The $1.09 Break: What Just Happened

$XRP traded through its nearest support level at $1.09 on the 4-hour timeframe, sliding to $1.08 with a 24-hour loss of 4.24%. This wasn't a flash break - volume has sustained at $1.47B across the session, suggesting deliberate selling pressure rather than low-liquidity noise. The loss of this level matters because it was holding as a minor equilibrium zone; its failure signals that intermediate buyers have stepped back.

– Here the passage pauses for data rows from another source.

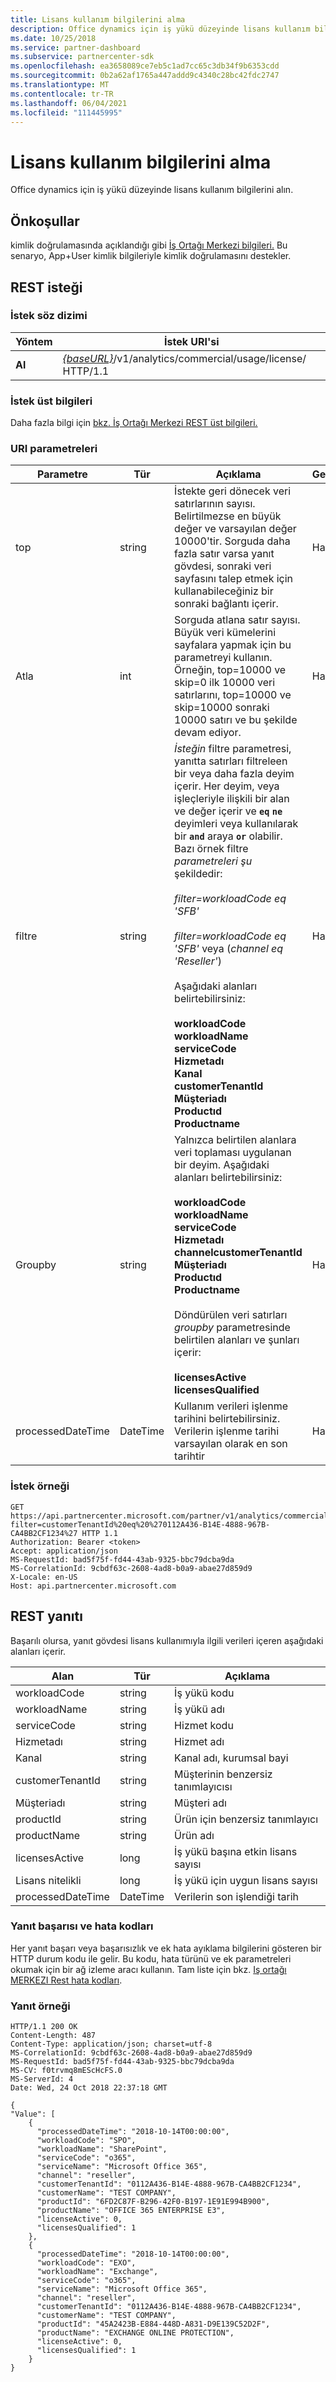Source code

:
 ```yaml
---
title: Lisans kullanım bilgilerini alma
description: Office dynamics için iş yükü düzeyinde lisans kullanım bilgilerini alın.
ms.date: 10/25/2018
ms.service: partner-dashboard
ms.subservice: partnercenter-sdk
ms.openlocfilehash: ea3658089ce7eb5c1ad7cc65c3db34f9b6353cdd
ms.sourcegitcommit: 0b2a62af1765a447addd9c4340c28bc42fdc2747
ms.translationtype: MT
ms.contentlocale: tr-TR
ms.lasthandoff: 06/04/2021
ms.locfileid: "111445995"
---
```

# <a name="get-licenses-usage-information"></a>Lisans kullanım bilgilerini alma

Office dynamics için iş yükü düzeyinde lisans kullanım bilgilerini alın.

## <a name="prerequisites"></a>Önkoşullar

kimlik doğrulamasında açıklandığı gibi [İş Ortağı Merkezi bilgileri.](partner-center-authentication.md) Bu senaryo, App+User kimlik bilgileriyle kimlik doğrulamasını destekler.

## <a name="rest-request"></a>REST isteği

### <a name="request-syntax"></a>İstek söz dizimi

| Yöntem  | İstek URI'si                                                                                |
|---------|--------------------------------------------------------------------------------------------|
| **Al** | [*{baseURL}*](partner-center-rest-urls.md)/v1/analytics/commercial/usage/license/ HTTP/1.1 |

### <a name="request-headers"></a>İstek üst bilgileri

Daha fazla bilgi için [bkz. İş Ortağı Merkezi REST üst bilgileri.](headers.md)

### <a name="uri-parameters"></a>URI parametreleri

| Parametre         | Tür     | Açıklama | Gerekli |
|-------------------|----------|-------------|----------|
| top               | string   | İstekte geri dönecek veri satırlarının sayısı. Belirtilmezse en büyük değer ve varsayılan değer 10000'tir. Sorguda daha fazla satır varsa yanıt gövdesi, sonraki veri sayfasını talep etmek için kullanabileceğiniz bir sonraki bağlantı içerir. | Hayır |
| Atla              | int      | Sorguda atlana satır sayısı. Büyük veri kümelerini sayfalara yapmak için bu parametreyi kullanın. Örneğin, top=10000 ve skip=0 ilk 10000 veri satırlarını, top=10000 ve skip=10000 sonraki 10000 satırı ve bu şekilde devam ediyor. | Hayır |
| filtre            | string   | *İsteğin* filtre parametresi, yanıtta satırları filtreleen bir veya daha fazla deyim içerir. Her deyim, veya işleçleriyle ilişkili bir alan ve değer içerir ve **`eq`** **`ne`** deyimleri veya kullanılarak bir **`and`** araya **`or`** olabilir. Bazı örnek filtre *parametreleri şu* şekildedir:<br/><br/>*filter=workloadCode eq 'SFB'*<br/><br/>*filter=workloadCode eq 'SFB'* veya (*channel eq 'Reseller'*)<br/><br/>Aşağıdaki alanları belirtebilirsiniz:<br/><br/>**workloadCode**<br/>**workloadName**<br/>**serviceCode**<br/>**Hizmetadı**<br/>**Kanal**<br/>**customerTenantId**<br/>**Müşteriadı**<br/>**Productıd**<br/>**Productname** | Hayır |
| Groupby           | string   | Yalnızca belirtilen alanlara veri toplaması uygulanan bir deyim. Aşağıdaki alanları belirtebilirsiniz:<br/><br/>**workloadCode**<br/>**workloadName**<br/>**serviceCode**<br/>**Hizmetadı**<br/>**channelcustomerTenantId**<br/>**Müşteriadı**<br/>**Productıd**<br/>**Productname**<br/><br/>Döndürülen veri satırları *groupby* parametresinde belirtilen alanları ve şunları içerir:<br/><br/>**licensesActive**<br/>**licensesQualified** | Hayır |
| processedDateTime | DateTime | Kullanım verileri işlenme tarihini belirtebilirsiniz. Verilerin işlenme tarihi varsayılan olarak en son tarihtir | Hayır |

### <a name="request-example"></a>İstek örneği

```http
GET https://api.partnercenter.microsoft.com/partner/v1/analytics/commercial/usage/license?filter=customerTenantId%20eq%20%270112A436-B14E-4888-967B-CA4BB2CF1234%27 HTTP 1.1
Authorization: Bearer <token>
Accept: application/json
MS-RequestId: bad5f75f-fd44-43ab-9325-bbc79dcba9da
MS-CorrelationId: 9cbdf63c-2608-4ad8-b0a9-abae27d859d9
X-Locale: en-US
Host: api.partnercenter.microsoft.com
```

## <a name="rest-response"></a>REST yanıtı

Başarılı olursa, yanıt gövdesi lisans kullanımıyla ilgili verileri içeren aşağıdaki alanları içerir.

| Alan             | Tür     | Açıklama                                   |
|-------------------|----------|-----------------------------------------------|
| workloadCode      | string   | İş yükü kodu                                 |
| workloadName      | string   | İş yükü adı                                 |
| serviceCode       | string   | Hizmet kodu                                  |
| Hizmetadı       | string   | Hizmet adı                                  |
| Kanal           | string   | Kanal adı, kurumsal bayi                        |
| customerTenantId  | string   | Müşterinin benzersiz tanımlayıcısı            |
| Müşteriadı      | string   | Müşteri adı                                 |
| productId         | string   | Ürün için benzersiz tanımlayıcı             |
| productName       | string   | Ürün adı                                  |
| licensesActive    | long     | İş yükü başına etkin lisans sayısı        |
| Lisans nitelikli | long     | İş yükü için uygun lisans sayısı |
| processedDateTime | DateTime | Verilerin son işlendiği tarih         |

### <a name="response-success-and-error-codes"></a>Yanıt başarısı ve hata kodları

Her yanıt başarı veya başarısızlık ve ek hata ayıklama bilgilerini gösteren bir HTTP durum kodu ile gelir. Bu kodu, hata türünü ve ek parametreleri okumak için bir ağ izleme aracı kullanın. Tam liste için bkz. [Iş ortağı MERKEZI Rest hata kodları](error-codes.md).

### <a name="response-example"></a>Yanıt örneği

```http
HTTP/1.1 200 OK
Content-Length: 487
Content-Type: application/json; charset=utf-8
MS-CorrelationId: 9cbdf63c-2608-4ad8-b0a9-abae27d859d9
MS-RequestId: bad5f75f-fd44-43ab-9325-bbc79dcba9da
MS-CV: f0trvmq8mEScHcFS.0
MS-ServerId: 4
Date: Wed, 24 Oct 2018 22:37:18 GMT

{
"Value": [
    {
      "processedDateTime": "2018-10-14T00:00:00",
      "workloadCode": "SPO",
      "workloadName": "SharePoint",
      "serviceCode": "o365",
      "serviceName": "Microsoft Office 365",
      "channel": "reseller",
      "customerTenantId": "0112A436-B14E-4888-967B-CA4BB2CF1234",
      "customerName": "TEST COMPANY",
      "productId": "6FD2C87F-B296-42F0-B197-1E91E994B900",
      "productName": "OFFICE 365 ENTERPRISE E3",
      "licenseActive": 0,
      "licensesQualified": 1
    },
    {
      "processedDateTime": "2018-10-14T00:00:00",
      "workloadCode": "EXO",
      "workloadName": "Exchange",
      "serviceCode": "o365",
      "serviceName": "Microsoft Office 365",
      "channel": "reseller",
      "customerTenantId": "0112A436-B14E-4888-967B-CA4BB2CF1234",
      "customerName": "TEST COMPANY",
      "productId": "45A2423B-E884-448D-A831-D9E139C52D2F",
      "productName": "EXCHANGE ONLINE PROTECTION",
      "licenseActive": 0,
      "licensesQualified": 1
    }
}
```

Structural Layers Below: The $1.05 Floor

The next critical support resides at $1.05 - a round-number floor that has historically anchored $XRP during consolidation phases. From a technical standpoint, $1.05 represents a confluence zone: it aligns with a prior minor swing low and sits roughly 4.8% below the current print. If $XRP rolls through $1.05 in the London or Asia session, the character of the downmove changes materially - it becomes a break of structure, not just a probe of support.

Resistance above the current price is now forming around the $1.09-$1.10 zone (the freshly broken level now acts as potential ceiling). Any bounce that stalls there would confirm $XRP is trapped in a consolidation band; a clean break above $1.10 would be required to invalidate the bearish structure.

Session Dynamics and On-Chain Context

The timing of this breakdown matters for positioning. As Asia transitions into London overlap, lower liquidity windows often accelerate moves through technical levels - $XRP's 4.24% 24h loss may have been front-loaded by Asian selloff, leaving London traders to validate or unwind the move. Monitor whether London session opens with follow-through selling or mean reversion buying into $1.08.

Social sentiment remains elevated at 83% positive with a Galaxy Score of 56/100, suggesting community conviction persists despite price action. However, elevated social sentiment often lags structural weakness - it's neither a leading indicator nor a guardrail. The AltRank of 581 reflects a mid-tier asset in the broader alt landscape, which means daily volatility is normal.